Arya Stark water danced her way into the hearts of Game of Thrones fans immediately — how could audiences everywhere not fall in love with the feisty tomboy who stood up to Joffrey’s lying, sadistic prince when her big sister wouldn’t? From her service as Tywin Lannister’s cupbearer to her pairing with Rory McCann’s Hound to her stint in the House of Black and White, Arya’s journey has always been fun and entertaining, yet laden with heartbreak.
The show hit a home run by casting the mega-charismatic Maisie Williams to play the fan favorite from George R.R. Martin’s A Song of Ice and Fire book series (ASOIAF).
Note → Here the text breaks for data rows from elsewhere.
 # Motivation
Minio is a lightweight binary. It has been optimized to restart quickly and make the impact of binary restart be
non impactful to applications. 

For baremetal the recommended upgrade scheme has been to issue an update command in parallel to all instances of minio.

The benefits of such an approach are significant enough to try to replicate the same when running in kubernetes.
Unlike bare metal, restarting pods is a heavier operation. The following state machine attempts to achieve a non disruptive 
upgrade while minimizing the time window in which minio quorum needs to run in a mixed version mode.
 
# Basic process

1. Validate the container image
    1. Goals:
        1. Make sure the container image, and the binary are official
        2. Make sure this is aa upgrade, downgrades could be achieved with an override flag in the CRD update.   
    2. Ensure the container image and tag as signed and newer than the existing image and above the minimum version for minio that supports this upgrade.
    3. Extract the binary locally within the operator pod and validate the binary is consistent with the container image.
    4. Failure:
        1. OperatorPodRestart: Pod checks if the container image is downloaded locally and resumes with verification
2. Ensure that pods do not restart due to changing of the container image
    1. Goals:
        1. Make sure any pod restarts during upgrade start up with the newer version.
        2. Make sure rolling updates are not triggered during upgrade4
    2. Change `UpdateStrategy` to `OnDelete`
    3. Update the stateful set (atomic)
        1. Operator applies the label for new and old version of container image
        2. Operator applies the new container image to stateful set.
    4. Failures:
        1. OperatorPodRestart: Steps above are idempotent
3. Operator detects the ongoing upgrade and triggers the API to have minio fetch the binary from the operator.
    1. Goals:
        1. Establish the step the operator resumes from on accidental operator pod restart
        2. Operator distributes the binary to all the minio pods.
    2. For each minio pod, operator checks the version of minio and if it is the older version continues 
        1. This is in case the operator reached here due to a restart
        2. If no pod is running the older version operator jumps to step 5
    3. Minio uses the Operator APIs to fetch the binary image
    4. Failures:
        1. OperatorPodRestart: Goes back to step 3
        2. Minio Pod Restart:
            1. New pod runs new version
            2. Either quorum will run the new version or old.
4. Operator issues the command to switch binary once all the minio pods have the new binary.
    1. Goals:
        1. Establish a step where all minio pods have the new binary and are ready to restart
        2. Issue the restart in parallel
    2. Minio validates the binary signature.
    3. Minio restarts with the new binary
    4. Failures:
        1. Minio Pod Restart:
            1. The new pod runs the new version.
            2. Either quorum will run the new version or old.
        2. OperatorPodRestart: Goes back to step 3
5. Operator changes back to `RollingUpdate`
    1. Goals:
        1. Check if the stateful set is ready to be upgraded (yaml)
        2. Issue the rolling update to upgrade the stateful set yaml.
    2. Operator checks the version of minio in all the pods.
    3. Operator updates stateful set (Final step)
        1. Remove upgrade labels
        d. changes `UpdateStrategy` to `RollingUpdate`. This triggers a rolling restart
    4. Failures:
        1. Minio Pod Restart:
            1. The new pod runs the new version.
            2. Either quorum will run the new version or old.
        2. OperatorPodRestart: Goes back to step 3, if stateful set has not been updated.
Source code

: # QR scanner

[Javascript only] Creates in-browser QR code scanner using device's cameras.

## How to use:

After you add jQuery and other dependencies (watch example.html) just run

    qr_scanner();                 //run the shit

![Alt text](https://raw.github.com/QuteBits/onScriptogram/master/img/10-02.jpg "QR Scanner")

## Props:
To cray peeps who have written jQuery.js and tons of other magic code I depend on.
Williams scored her first Emmy nomination in 2016, and with Arya finally back in Westeros working on crossing names off that infamous list of hers, her story shows no signs of slowing down anytime soon. But Game of Thrones doesn’t return until July, and to fill the emptiness in our lives, we decided to compile a list of little-known facts about our favorite almost-Faceless Girl. The list includes some things that only the most careful of book readers know, and some things they don't, so be warned: there will be spoilers from the ASOIAF series.
Here are 16 Things You Didn’t Know About Arya Stark:
16 She, like Bran, is a Warg
Book readers know that it’s not just Bran who has warging capabilities — Jon Snow and Arya have them, too. Arya, however, only has warging abilities when she is dreaming. And, as you’d expect, her warged out dreams are very … Arya-esque: “She was strong and swift and fierce, and her pack was all around her, her brothers and her sisters. They ran down a frightened horse together, tore its throat out, and feasted.” Naturally. But, in true Arya fashion, one of her warg-centric dreams was devastating.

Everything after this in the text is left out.